[WORK ITEM] Wherever a line in the data holds the word "meta", pull that line out.

Stored dataset items:
···

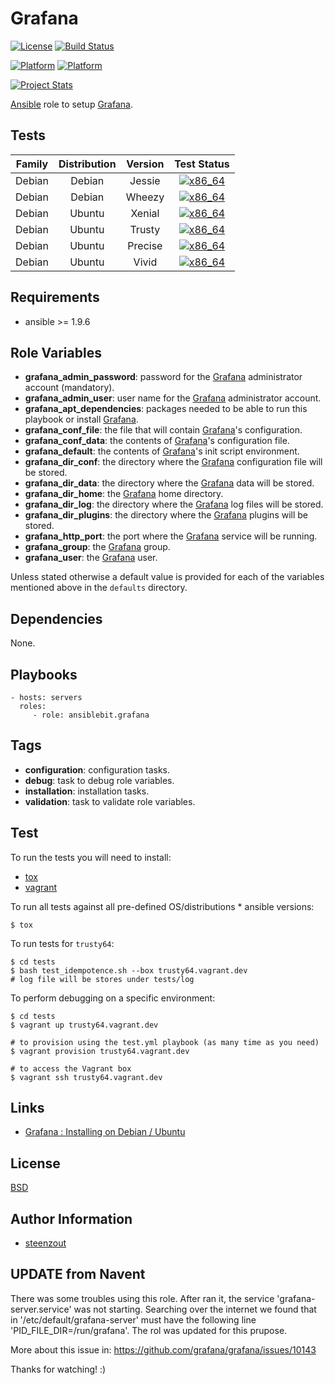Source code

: # Grafana

[![License](https://img.shields.io/badge/license-New%20BSD-blue.svg?style=flat)](https://raw.githubusercontent.com/ansiblebit/grafana/master/LICENSE)
[![Build Status](https://travis-ci.org/ansiblebit/grafana.svg?branch=master)](https://travis-ci.org/ansiblebit/grafana)

[![Platform](http://img.shields.io/badge/platform-debian-a80030.svg?style=flat)](#)
[![Platform](http://img.shields.io/badge/platform-ubuntu-dd4814.svg?style=flat)](#)

[![Project Stats](https://www.openhub.net/p/ansiblebit-grafana/widgets/project_thin_badge.gif)](https://www.openhub.net/p/ansiblebit-grafana/)

[Ansible][ansible] role to setup [Grafana][grafana].


## Tests

| Family | Distribution | Version | Test Status |
|:-:|:-:|:-:|:-:|
| Debian | Debian  | Jessie  | [![x86_64](http://img.shields.io/badge/x86_64-passed-006400.svg?style=flat)](#) |
| Debian | Debian  | Wheezy  | [![x86_64](http://img.shields.io/badge/x86_64-passed-006400.svg?style=flat)](#) |
| Debian | Ubuntu  | Xenial  | [![x86_64](http://img.shields.io/badge/x86_64-passed-006400.svg?style=flat)](#) |
| Debian | Ubuntu  | Trusty  | [![x86_64](http://img.shields.io/badge/x86_64-passed-006400.svg?style=flat)](#) |
| Debian | Ubuntu  | Precise | [![x86_64](http://img.shields.io/badge/x86_64-passed-006400.svg?style=flat)](#) |
| Debian | Ubuntu  | Vivid   | [![x86_64](http://img.shields.io/badge/x86_64-passed-006400.svg?style=flat)](#) |


## Requirements

- ansible >= 1.9.6


## Role Variables

- **grafana_admin_password**: password for the [Grafana][grafana] administrator account (mandatory).
- **grafana_admin_user**: user name for the [Grafana][grafana] administrator account.
- **grafana_apt_dependencies**: packages needed to be able to run this playbook or install [Grafana][grafana].
- **grafana_conf_file**: the file that will contain [Grafana][grafana]'s configuration.
- **grafana_conf_data**: the contents of [Grafana][grafana]'s configuration file.
- **grafana_default**: the contents of [Grafana][grafana]'s init script environment. 
- **grafana_dir_conf**: the directory where the [Grafana][grafana] configuration file will be stored.
- **grafana_dir_data**: the directory where the [Grafana][grafana] data will be stored.
- **grafana_dir_home**: the [Grafana][grafana] home directory.
- **grafana_dir_log**: the directory where the [Grafana][grafana] log files will be stored.
- **grafana_dir_plugins**: the directory where the [Grafana][grafana] plugins will be stored.
- **grafana_http_port**: the port where the [Grafana][grafana] service will be running.
- **grafana_group**: the [Grafana][grafana] group.
- **grafana_user**: the [Grafana][grafana] user.

Unless stated otherwise a default value is provided for each of the variables mentioned above in the `defaults` directory.


## Dependencies

None.


## Playbooks

    - hosts: servers
      roles:
         - role: ansiblebit.grafana


## Tags

- **configuration**: configuration tasks.
- **debug**: task to debug role variables.
- **installation**: installation tasks.
- **validation**: task to validate role variables.


## Test

To run the tests you will need to install:

- [tox](https://tox.readthedocs.org/)
- [vagrant](https://www.vagrantup.com/)

To run all tests against all pre-defined OS/distributions * ansible versions:

```
$ tox
```

To run tests for `trusty64`:

```
$ cd tests
$ bash test_idempotence.sh --box trusty64.vagrant.dev
# log file will be stores under tests/log
```

To perform debugging on a specific environment:

```
$ cd tests
$ vagrant up trusty64.vagrant.dev

# to provision using the test.yml playbook (as many time as you need)
$ vagrant provision trusty64.vagrant.dev

# to access the Vagrant box
$ vagrant ssh trusty64.vagrant.dev
```


## Links

- [Grafana : Installing on Debian / Ubuntu](http://docs.grafana.org/installation/debian/)


## License

[BSD][license]


## Author Information

- [steenzout][steenzout]


[ansible]:      https://www.ansible.com         "Ansible"
[grafana]:      http://grafana.org              "Grafana"
[license]:      https://github.com/ansiblebit/grafana/blob/master/LICENSE  "BSD license"
[steenzout]:    https://github.com/steenzout/   "Pedro Salgado"

## UPDATE from Navent

There was some troubles using this role. After ran it, the service 'grafana-server.service' was not starting. Searching over the internet we found that in '/etc/default/grafana-server' must have the following line 'PID_FILE_DIR=/run/grafana'. The rol was updated for this prupose. 

More about this issue in: https://github.com/grafana/grafana/issues/10143

Thanks for watching! :)
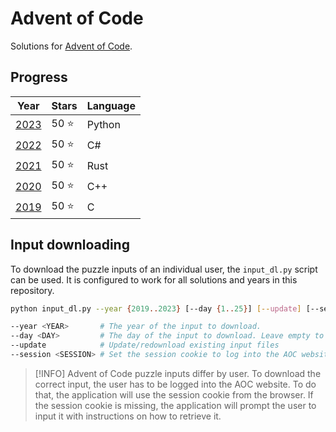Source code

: # Advent of Code
Solutions for [Advent of Code](https://adventofcode.com/).

## Progress
| Year | Stars | Language |
|------|-------|----------|
| [2023](/2023) | 50 ⭐  | Python   |
| [2022](/2022) | 50 ⭐  | C#       |
| [2021](/2021) | 50 ⭐  | Rust     |
| [2020](/2020) | 50 ⭐  | C++      |
| [2019](/2019) | 50 ⭐  | C        |

## Input downloading
To download the puzzle inputs of an individual user, the `input_dl.py` script can be used. It is configured to work for all solutions and years in this repository.
```bash
python input_dl.py --year {2019..2023} [--day {1..25}] [--update] [--session SESSION]

--year <YEAR>       # The year of the input to download.
--day <DAY>         # The day of the input to download. Leave empty to download the whole year
--update            # Update/redownload existing input files
--session <SESSION> # Set the session cookie to log into the AOC website to download input
```

> [!INFO]
> Advent of Code puzzle inputs differ by user. To download the correct input, the user has to be logged into the AOC website. To do that, the application will use the session cookie from the browser. If the session cookie is missing, the application will prompt the user to input it with instructions on how to retrieve it.
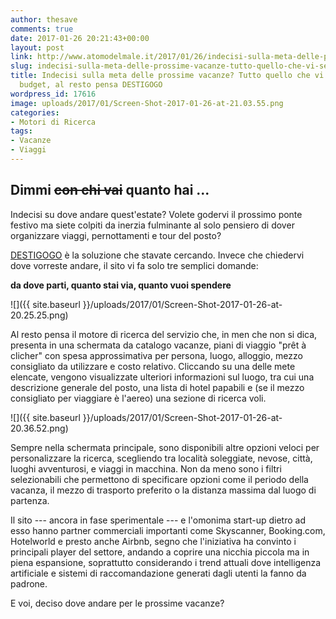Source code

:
 ```yaml
---
author: thesave
comments: true
date: 2017-01-26 20:21:43+00:00
layout: post
link: http://www.atomodelmale.it/2017/01/26/indecisi-sulla-meta-delle-prossime-vacanze-tutto-quello-che-vi-serve-e-un-budget-al-resto-pensa-destigogo/
slug: indecisi-sulla-meta-delle-prossime-vacanze-tutto-quello-che-vi-serve-e-un-budget-al-resto-pensa-destigogo
title: Indecisi sulla meta delle prossime vacanze? Tutto quello che vi serve è un
  budget, al resto pensa DESTIGOGO
wordpress_id: 17616
image: uploads/2017/01/Screen-Shot-2017-01-26-at-21.03.55.png
categories:
- Motori di Ricerca
tags:
- Vacanze
- Viaggi
---
```


## Dimmi <del>con chi vai</del> quanto hai ...

Indecisi su dove andare quest'estate? Volete godervi il prossimo ponte festivo ma siete colpiti da inerzia fulminante al solo pensiero di dover organizzare viaggi, pernottamenti e tour del posto?

[DESTIGOGO](https://destigogo.com) è la soluzione che stavate cercando. Invece che chiedervi dove vorreste andare, il sito vi fa solo tre semplici domande:

**da dove parti, quanto stai via, quanto vuoi spendere**

![]({{ site.baseurl }}/uploads/2017/01/Screen-Shot-2017-01-26-at-20.25.25.png)

Al resto pensa il motore di ricerca del servizio che, in men che non si dica, presenta in una schermata da catalogo vacanze, piani di viaggio "prêt à clicher" con spesa approssimativa per persona, luogo, alloggio, mezzo consigliato da utilizzare e costo relativo. Cliccando su una delle mete elencate, vengono visualizzate ulteriori informazioni sul luogo, tra cui una descrizione generale del posto, una lista di hotel papabili e  (se il mezzo consigliato per viaggiare è l'aereo) una sezione di ricerca voli.

![]({{ site.baseurl }}/uploads/2017/01/Screen-Shot-2017-01-26-at-20.36.52.png)

Sempre nella schermata principale, sono disponibili altre opzioni veloci per personalizzare la ricerca, scegliendo tra località soleggiate, nevose, città, luoghi avventurosi, e viaggi in macchina. Non da meno sono i filtri selezionabili che permettono di specificare opzioni come il periodo della vacanza, il mezzo di trasporto preferito o la distanza massima dal luogo di partenza.

Il sito --- ancora in fase sperimentale --- e l'omonima start-up dietro ad esso hanno partner commerciali importanti come Skyscanner, Booking.com, Hotelworld e presto anche Airbnb, segno che l'iniziativa ha convinto i principali player del settore, andando a coprire una nicchia piccola ma in piena espansione, soprattutto considerando i trend attuali dove intelligenza artificiale e sistemi di raccomandazione generati dagli utenti la fanno da padrone.

E voi, deciso dove andare per le prossime vacanze?
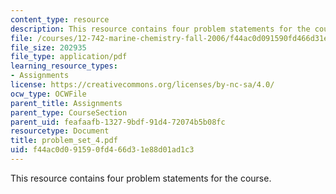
 ```yaml
---
content_type: resource
description: This resource contains four problem statements for the course.
file: /courses/12-742-marine-chemistry-fall-2006/f44ac0d091590fd466d31e88d01ad1c3_problem_set_4.pdf
file_size: 202935
file_type: application/pdf
learning_resource_types:
- Assignments
license: https://creativecommons.org/licenses/by-nc-sa/4.0/
ocw_type: OCWFile
parent_title: Assignments
parent_type: CourseSection
parent_uid: feafaafb-1327-9bdf-91d4-72074b5b08fc
resourcetype: Document
title: problem_set_4.pdf
uid: f44ac0d0-9159-0fd4-66d3-1e88d01ad1c3
---
```

This resource contains four problem statements for the course.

···

[WRITTEN RESPONSE]
link: http://www.atomodelmale.it/2017/01/26/indecisi-sulla-meta-delle-prossime-vacanze-tutto-quello-che-vi-serve-e-un-budget-al-resto-pensa-destigogo/
slug: indecisi-sulla-meta-delle-prossime-vacanze-tutto-quello-che-vi-serve-e-un-budget-al-resto-pensa-destigogo
title: Indecisi sulla meta delle prossime vacanze? Tutto quello che vi serve è un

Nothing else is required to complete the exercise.